The theater department does a Shakespeare play once every couple of years, and it’s always a great experience for the students, director and theater professor Chris DuVal said.
“It’s a terrific opportunity that we give ourselves at least once a couple of years” DuVal said. “It requires so much of the actors, emotionally, physically, intellectually and vocally. It’s such a valuable experience just from what we all learn by doing these plays.”
To play a Shakespeare role takes so much as a performer because it is so challenging in so many aspects, Emily Nash-Gray, who plays Maria in the production, said.
“Shakespeare is like a marathon … you have to be in shape in all aspects of the work, you have to be physically in shape and technically in shape. You have to be constantly working on your craft, but then you also have to be working on you as a person and your inspiration and where all those things come from that feed your creative spirit,” she said.

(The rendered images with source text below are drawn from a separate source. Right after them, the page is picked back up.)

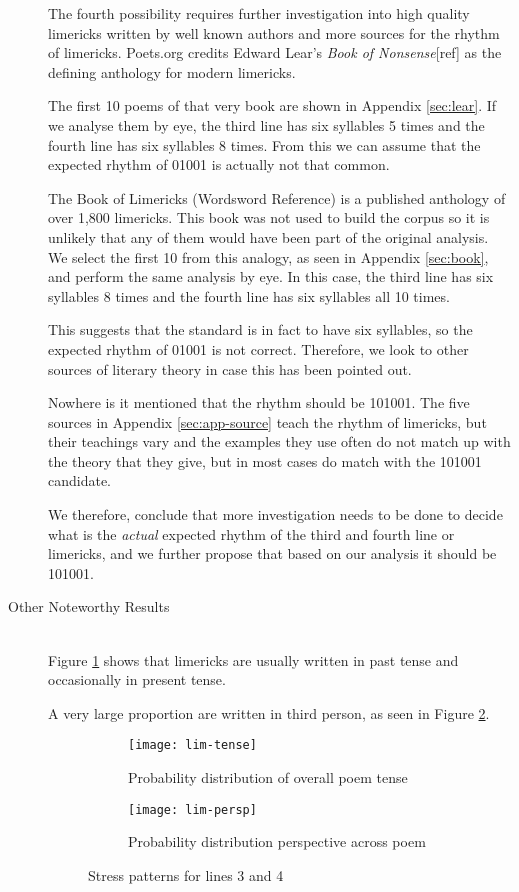 \begin{description}
The fourth possibility requires further investigation into high quality limericks written by well known authors and more sources for the rhythm of limericks. Poets.org credits Edward Lear's \textit{Book of Nonsense}[ref] as the defining anthology for modern limericks.

The first 10 poems of that very book are shown in Appendix \ref{sec:lear}. If we analyse them by eye, the third line has six syllables 5 times and the fourth line has six syllables 8 times. From this we can assume that the expected rhythm of 01001 is actually not that common.

The Book of Limericks (Wordsword Reference) is a published anthology of over 1,800 limericks. This book was not used to build the corpus so it is unlikely that any of them would have been part of the original analysis. We select the first 10 from this analogy, as seen in Appendix \ref{sec:book}, and perform the same analysis by eye. In this case, the third line has six syllables 8 times and the fourth line has six syllables all 10 times.

This suggests that the standard is in fact to have six syllables, so the expected rhythm of 01001 is not correct. Therefore, we look to other sources of literary theory in case this has been pointed out.

Nowhere is it mentioned that the rhythm should be 101001. The five sources in Appendix \ref{sec:app-source} teach the rhythm of limericks, but their teachings vary and the examples they use often do not match up with the theory that they give, but in most cases do match with the 101001 candidate.

We therefore, conclude that more investigation needs to be done to decide what is the \textit{actual} expected rhythm of the third and fourth line or limericks, and we further propose that based on our analysis it should be 101001.

\item[Other Noteworthy Results]  \hfill \\
Figure \ref{fig:lim-tense} shows that limericks are usually written in past tense and occasionally in present tense.

A very large proportion are written in third person, as seen in Figure \ref{fig:lim-persp}.

\begin{figure}[H]
\centering
\begin{subfigure}[t]{0.5\textwidth}
	\centering
    \texttt{[image: lim-tense]}
    \caption{Probability distribution of overall poem tense}
    \label{fig:lim-tense}
\end{subfigure}
\begin{subfigure}[t]{0.5\textwidth}
	\centering
    \texttt{[image: lim-persp]}
    \caption{Probability distribution perspective across poem}
    \label{fig:lim-persp}
\end{subfigure}
\caption{Stress patterns for lines 3 and 4}
\label{fig:lim5}
\end{figure}

\end{description}



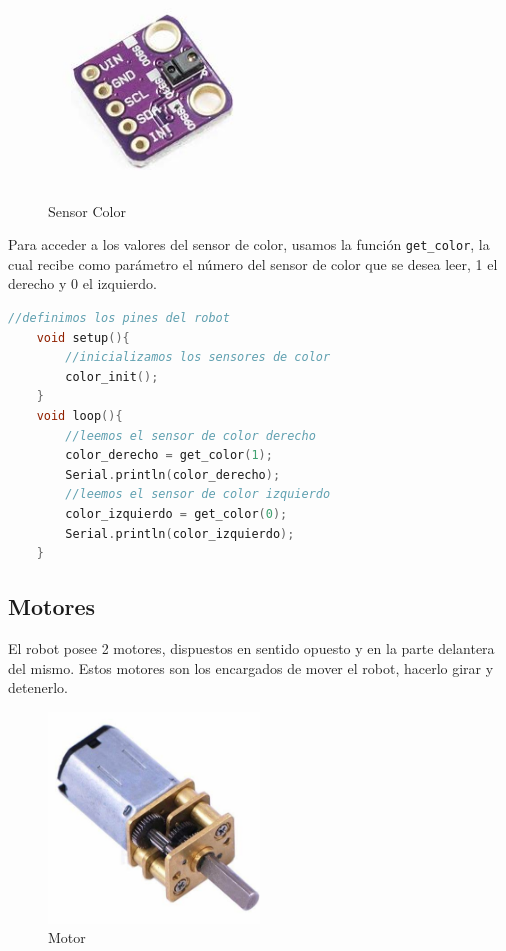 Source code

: \documentclass[12pt]{article}
\begin{document}
\begin{figure}[H]
    \centering
    \includegraphics[width=0.5\textwidth]{sensor_images/color.jpeg}
    \caption{Sensor Color}
    \label{fig:sensor_color}
\end{figure}

Para acceder a los valores del sensor de color, usamos la función \texttt{get\_color}, la cual recibe como parámetro el número del sensor de color que se desea leer,
1 el derecho y 0 el izquierdo.

\begin{lstlisting}[language=C++, basicstyle=\color{codecolor}]
    //definimos los pines del robot
    void setup(){
        //inicializamos los sensores de color
        color_init();
    }
    void loop(){
        //leemos el sensor de color derecho
        color_derecho = get_color(1);
        Serial.println(color_derecho);
        //leemos el sensor de color izquierdo
        color_izquierdo = get_color(0);
        Serial.println(color_izquierdo);
    }
\end{lstlisting}

\subsection*{\textcolor{subtitlecolor}{Motores}}
El robot posee 2 motores, dispuestos en sentido opuesto y en la parte delantera del mismo. Estos motores son los encargados de mover el robot, hacerlo girar
y detenerlo.

\begin{figure}[H]
    \centering
    \includegraphics[width=0.5\textwidth]{actuador_images/motor.jpeg}
    \caption{Motor}
    \label{fig:motor}
\end{figure}
\end{document}
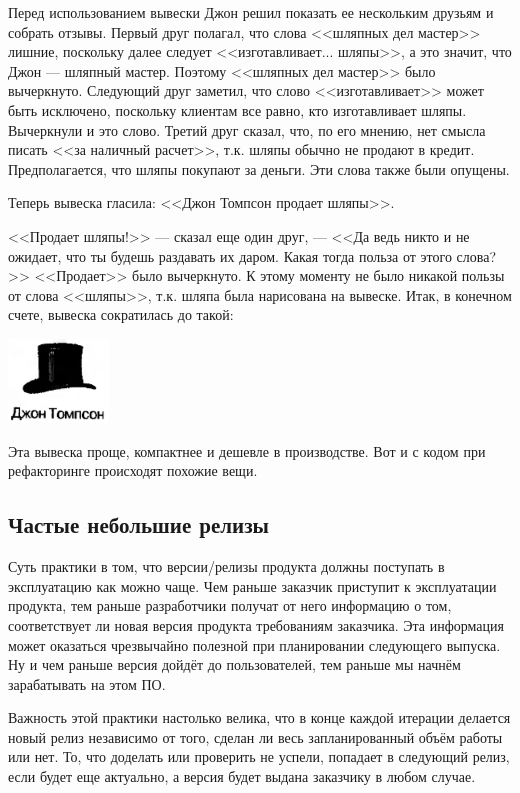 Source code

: \documentclass{../../text-style}
\begin{document}
Перед использованием вывески Джон решил показать ее нескольким друзьям и собрать отзывы. Первый друг полагал, что слова <<шляпных дел мастер>> лишние, поскольку далее следует <<изготавливает... шляпы>>, а это значит, что Джон --- шляпный мастер. Поэтому <<шляпных дел мастер>> было вычеркнуто. Следующий друг заметил, что слово <<изготавливает>> может быть исключено, поскольку клиентам все равно, кто изготавливает шляпы. Вычеркнули и это слово. Третий друг сказал, что, по его мнению, нет смысла писать <<за наличный расчет>>, т.к. шляпы обычно не продают в кредит. Предполагается, что шляпы покупают за деньги. Эти слова также были опущены.

Теперь вывеска гласила: <<Джон Томпсон продает шляпы>>.

<<Продает шляпы!>> --- сказал еще один друг, --- <<Да ведь никто и не ожидает, что ты будешь раздавать их даром. Какая тогда польза от этого слова?>> <<Продает>> было вычеркнуто. К этому моменту не было никакой пользы от слова <<шляпы>>, т.к. шляпа была нарисована на вывеске. Итак, в конечном счете, вывеска сократилась до такой:

\begin{center}
    \includegraphics[width=0.2\textwidth]{hatsRefactoringFinal.png}
\end{center}

Эта вывеска проще, компактнее и дешевле в производстве. Вот и с кодом при рефакторинге происходят похожие вещи.

\subsection{Частые небольшие релизы}

Суть практики в том, что версии/релизы продукта должны поступать в эксплуатацию как можно чаще. Чем раньше заказчик приступит к эксплуатации продукта, тем раньше разработчики получат от него информацию о том, соответствует ли новая версия продукта требованиям заказчика. Эта информация может оказаться чрезвычайно полезной при планировании следующего выпуска. Ну и чем раньше версия дойдёт до пользователей, тем раньше мы начнём зарабатывать на этом ПО.

Важность этой практики настолько велика, что в конце каждой итерации делается новый релиз независимо от того, сделан ли весь запланированный объём работы или нет. То, что доделать или проверить не успели, попадает в следующий релиз, если будет еще актуально, а версия будет выдана заказчику в любом случае.
\end{document}
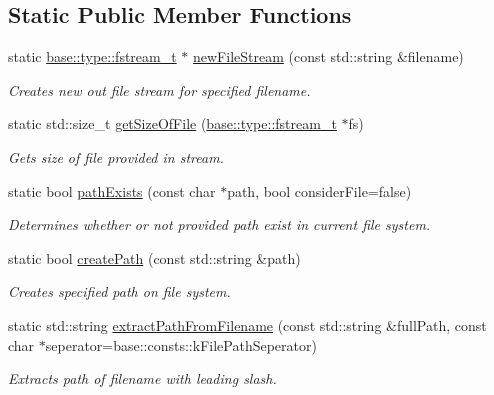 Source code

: \subsection*{Static Public Member Functions}
\begin{DoxyCompactItemize}
\item 
static \hyperlink{namespaceel_1_1base_1_1type_a620c830ead75d26b45c060c211ee2685}{base\+::type\+::fstream\+\_\+t} $\ast$ \hyperlink{classel_1_1base_1_1utils_1_1_file_aa4bef1f2e00269d75c1c1eabb0ce4563}{new\+File\+Stream} (const std\+::string \&filename)
\begin{DoxyCompactList}\small\item\em Creates new out file stream for specified filename. \end{DoxyCompactList}\item 
static std\+::size\+\_\+t \hyperlink{classel_1_1base_1_1utils_1_1_file_a54415ba02f698ba978795265f7f4b86c}{get\+Size\+Of\+File} (\hyperlink{namespaceel_1_1base_1_1type_a620c830ead75d26b45c060c211ee2685}{base\+::type\+::fstream\+\_\+t} $\ast$fs)
\begin{DoxyCompactList}\small\item\em Gets size of file provided in stream. \end{DoxyCompactList}\item 
static bool \hyperlink{classel_1_1base_1_1utils_1_1_file_a4fc9e36b814f1aeaa4931e35d58e5b45}{path\+Exists} (const char $\ast$path, bool consider\+File=false)
\begin{DoxyCompactList}\small\item\em Determines whether or not provided path exist in current file system. \end{DoxyCompactList}\item 
static bool \hyperlink{classel_1_1base_1_1utils_1_1_file_a34fbb5b06201c7e3db71db80e017fb96}{create\+Path} (const std\+::string \&path)
\begin{DoxyCompactList}\small\item\em Creates specified path on file system. \end{DoxyCompactList}\item 
static std\+::string \hyperlink{classel_1_1base_1_1utils_1_1_file_af541c62ed408de7e368d339f96c0c6cf}{extract\+Path\+From\+Filename} (const std\+::string \&full\+Path, const char $\ast$seperator=base\+::consts\+::k\+File\+Path\+Seperator)
\begin{DoxyCompactList}\small\item\em Extracts path of filename with leading slash. \end{DoxyCompactList}\item 

\end{DoxyCompactItemize}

The classic Shakespeare comedy follows a tale of mistaken identities, sensual romance and love-struck characters.
“It’s a play about what it’s like to lose love, what is love, what is love between a man and a woman but also what is it to be in connection with another human being,” DuVal said. “I think the pieces of humanity that the play explores are all pieces that young students are able to connect with well.”
One of the most known challenges of a Shakespeare play is the dense language that can sometimes be hard to understand for audiences and a bit off-putting at times, DuVal said.
“My first time ever reading Shakespeare was in high school, and being very apprehensive about it. Like ‘oh my gosh, I don’t want to touch this’ but after reading it, you could start to eek out some sense … but actually preforming it is a very dense language,” Travis Gray, who plays Duke Orsino in the production, said.
Along with the challenge of Shakespearian language there is also the challenge of collaborating with multiple different groups within the theater department to put it into one show.
“Each of the designers: the costume designer, set designer, lighting designer, sound designer, make-up designer and the actors are all working in collaboration with the director” DuVal said.
The production of Twelfth Night is an adaptation taken from the Oregon Shakespeare Festival DuVal has been a part of for years, and he brings so much experience to the production, Nash said.
“We couldn’t be in better hands with (Chris). He knows this stuff inside and out, from his years of graduate study to his years at the Oregon Shakespeare Festival. Just learning and working and developing his own process and being able to bring it here it just makes us greater.”